SOURCE INFORMATION below:

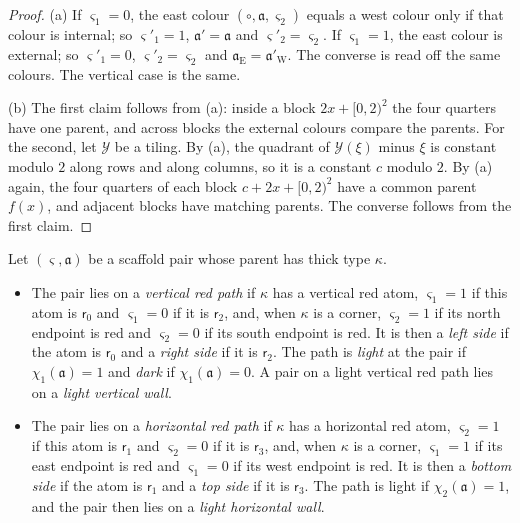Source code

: \begin{proof}
(a) If $\varsigma_1=0$, the east colour $(\circ,\mathfrak a,\varsigma_2)$ equals a west colour only if that colour is internal; so $\varsigma'_1=1$, $\mathfrak a'=\mathfrak a$ and $\varsigma'_2=\varsigma_2$. If $\varsigma_1=1$, the east colour is external; so $\varsigma'_1=0$, $\varsigma'_2=\varsigma_2$ and $\mathfrak a_{\mathrm E}=\mathfrak a'_{\mathrm W}$. The converse is read off the same colours. The vertical case is the same.

(b) The first claim follows from (a): inside a block $2x+[0,2)^2$ the four quarters have one parent, and across blocks the external colours compare the parents. For the second, let $\mathcal Y$ be a tiling. By (a), the quadrant of $\mathcal Y(\xi)$ minus $\xi$ is constant modulo $2$ along rows and along columns, so it is a constant $c$ modulo $2$. By (a) again, the four quarters of each block $c+2x+[0,2)^2$ have a common parent $f(x)$, and adjacent blocks have matching parents. The converse follows from the first claim.
\end{proof}

\begin{definition}[Walls]\label{fam:def-walls}
Let $(\varsigma,\mathfrak a)$ be a scaffold pair whose parent has thick type $\kappa$.
\begin{itemize}
\item The pair lies on a \emph{vertical red path} if $\kappa$ has a vertical red atom, $\varsigma_1=1$ if this atom is $\mathsf r_0$ and $\varsigma_1=0$ if it is $\mathsf r_2$, and, when $\kappa$ is a corner, $\varsigma_2=1$ if its north endpoint is red and $\varsigma_2=0$ if its south endpoint is red. It is then a \emph{left side} if the atom is $\mathsf r_0$ and a \emph{right side} if it is $\mathsf r_2$. The path is \emph{light} at the pair if $\chi_1(\mathfrak a)=1$ and \emph{dark} if $\chi_1(\mathfrak a)=0$. A pair on a light vertical red path lies on a \emph{light vertical wall}.
\item The pair lies on a \emph{horizontal red path} if $\kappa$ has a horizontal red atom, $\varsigma_2=1$ if this atom is $\mathsf r_1$ and $\varsigma_2=0$ if it is $\mathsf r_3$, and, when $\kappa$ is a corner, $\varsigma_1=1$ if its east endpoint is red and $\varsigma_1=0$ if its west endpoint is red. It is then a \emph{bottom side} if the atom is $\mathsf r_1$ and a \emph{top side} if it is $\mathsf r_3$. The path is light if $\chi_2(\mathfrak a)=1$, and the pair then lies on a \emph{light horizontal wall}.
\end{itemize}
\end{definition}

End of SOURCE INFORMATION.

What belongs in the answer is the line with "Let $(\varsigma,\mathfrak a)$" plus every later line of the listing, copied word for word and nothing besides.

SOLUTION FOR THIS PROBLEM:
Let $(\varsigma,\mathfrak a)$ be a scaffold pair whose parent has thick type $\kappa$.
\begin{itemize}
\item The pair lies on a \emph{vertical red path} if $\kappa$ has a vertical red atom, $\varsigma_1=1$ if this atom is $\mathsf r_0$ and $\varsigma_1=0$ if it is $\mathsf r_2$, and, when $\kappa$ is a corner, $\varsigma_2=1$ if its north endpoint is red and $\varsigma_2=0$ if its south endpoint is red. It is then a \emph{left side} if the atom is $\mathsf r_0$ and a \emph{right side} if it is $\mathsf r_2$. The path is \emph{light} at the pair if $\chi_1(\mathfrak a)=1$ and \emph{dark} if $\chi_1(\mathfrak a)=0$. A pair on a light vertical red path lies on a \emph{light vertical wall}.
\item The pair lies on a \emph{horizontal red path} if $\kappa$ has a horizontal red atom, $\varsigma_2=1$ if this atom is $\mathsf r_1$ and $\varsigma_2=0$ if it is $\mathsf r_3$, and, when $\kappa$ is a corner, $\varsigma_1=1$ if its east endpoint is red and $\varsigma_1=0$ if its west endpoint is red. It is then a \emph{bottom side} if the atom is $\mathsf r_1$ and a \emph{top side} if it is $\mathsf r_3$. The path is light if $\chi_2(\mathfrak a)=1$, and the pair then lies on a \emph{light horizontal wall}.
\end{itemize}
\end{definition}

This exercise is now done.